**Dataset records:**
· · · · ·

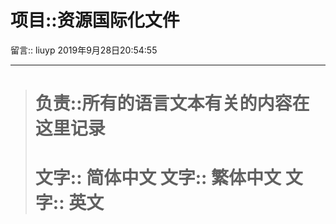 项目::资源国际化文件
=================

留言:: liuyp 2019年9月28日20:54:55

***

> 负责::所有的语言文本有关的内容在这里记录
> ========================================================
> 文字:: 简体中文
> 文字:: 繁体中文
> 文字:: 英文
> ========================================================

· · · · ·

**Task objective:** Produce the full material again verbatim, with the pictures dropped.

**Response below:**
 项目::资源国际化文件
=================

留言:: liuyp 2019年9月28日20:54:55

***

> 负责::所有的语言文本有关的内容在这里记录
> ========================================================
> 文字:: 简体中文
> 文字:: 繁体中文
> 文字:: 英文
> ========================================================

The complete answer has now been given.